» PROVIDED INFORMATION
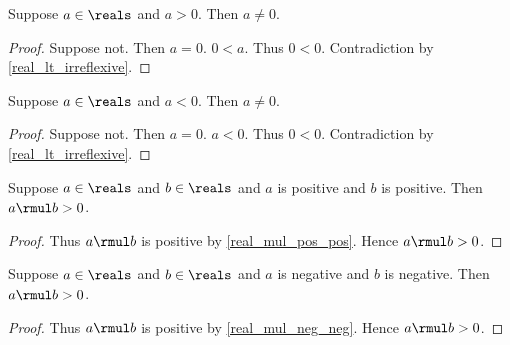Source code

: \begin{lemma}\label{real_pos_nonzero}
    Suppose $a\in\reals$ and $a > 0$.
    Then $a \neq 0$.
\end{lemma}
\begin{proof}
    Suppose not.
    Then $a = 0$.
    $0 < a$.
    Thus $0 < 0$.
    Contradiction by \cref{real_lt_irreflexive}.
\end{proof}

\begin{lemma}\label{real_neg_nonzero}
    Suppose $a\in\reals$ and $a < 0$.
    Then $a \neq 0$.
\end{lemma}
\begin{proof}
    Suppose not.
    Then $a = 0$.
    $a < 0$.
    Thus $0 < 0$.
    Contradiction by \cref{real_lt_irreflexive}.
\end{proof}

\begin{theorem}\label{real_mul_pos_pos_gt}
    Suppose $a\in\reals$ and $b\in\reals$ and $a$ is positive and $b$ is positive.
    Then $a \rmul b > 0$.
\end{theorem}
\begin{proof}
    Thus $a \rmul b$ is positive by \cref{real_mul_pos_pos}.
    Hence $a \rmul b > 0$.
\end{proof}

\begin{theorem}\label{real_mul_neg_neg_gt}
    Suppose $a\in\reals$ and $b\in\reals$ and $a$ is negative and $b$ is negative.
    Then $a \rmul b > 0$.
\end{theorem}
\begin{proof}
    Thus $a \rmul b$ is positive by \cref{real_mul_neg_neg}.
    Hence $a \rmul b > 0$.
\end{proof}

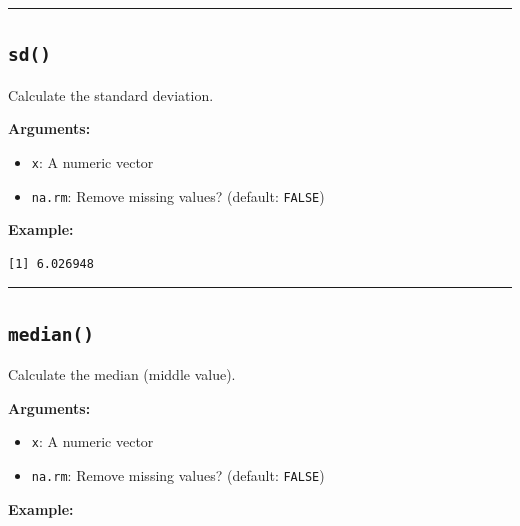 \documentclass[
  letterpaper,
  DIV=11,
  numbers=noendperiod]{scrreprt}
\newenvironment{Shaded}{\begin{snugshade}}{\end{snugshade}}
\newcommand{\FunctionTok}[1]{\textcolor[rgb]{0.28,0.35,0.67}{#1}}
\newcommand{\NormalTok}[1]{\textcolor[rgb]{0.00,0.23,0.31}{#1}}
\newcommand{\SpecialCharTok}[1]{\textcolor[rgb]{0.37,0.37,0.37}{#1}}
\providecommand{\tightlist}{%
  \setlength{\itemsep}{0pt}\setlength{\parskip}{0pt}}
\begin{document}
\begin{center}\rule{0.5\linewidth}{0.5pt}\end{center}

\subsection{\texorpdfstring{\texttt{sd()}}{sd()}}\label{sd}

Calculate the standard deviation.

\textbf{Arguments:}

\begin{itemize}
\tightlist
\item
  \texttt{x}: A numeric vector
\item
  \texttt{na.rm}: Remove missing values? (default: \texttt{FALSE})
\end{itemize}

\textbf{Example:}

\begin{Shaded}
\end{Shaded}

\begin{verbatim}
[1] 6.026948
\end{verbatim}

\begin{center}\rule{0.5\linewidth}{0.5pt}\end{center}

\subsection{\texorpdfstring{\texttt{median()}}{median()}}\label{median}

Calculate the median (middle value).

\textbf{Arguments:}

\begin{itemize}
\tightlist
\item
  \texttt{x}: A numeric vector
\item
  \texttt{na.rm}: Remove missing values? (default: \texttt{FALSE})
\end{itemize}

\textbf{Example:}

\begin{Shaded}
\end{Shaded}
\end{document}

» WHAT YOU HAVE TO DO
Go through the records line by line and count those containing the string "newcommand". Give only the total.

» RESPONSE FOR THIS EXERCISE
3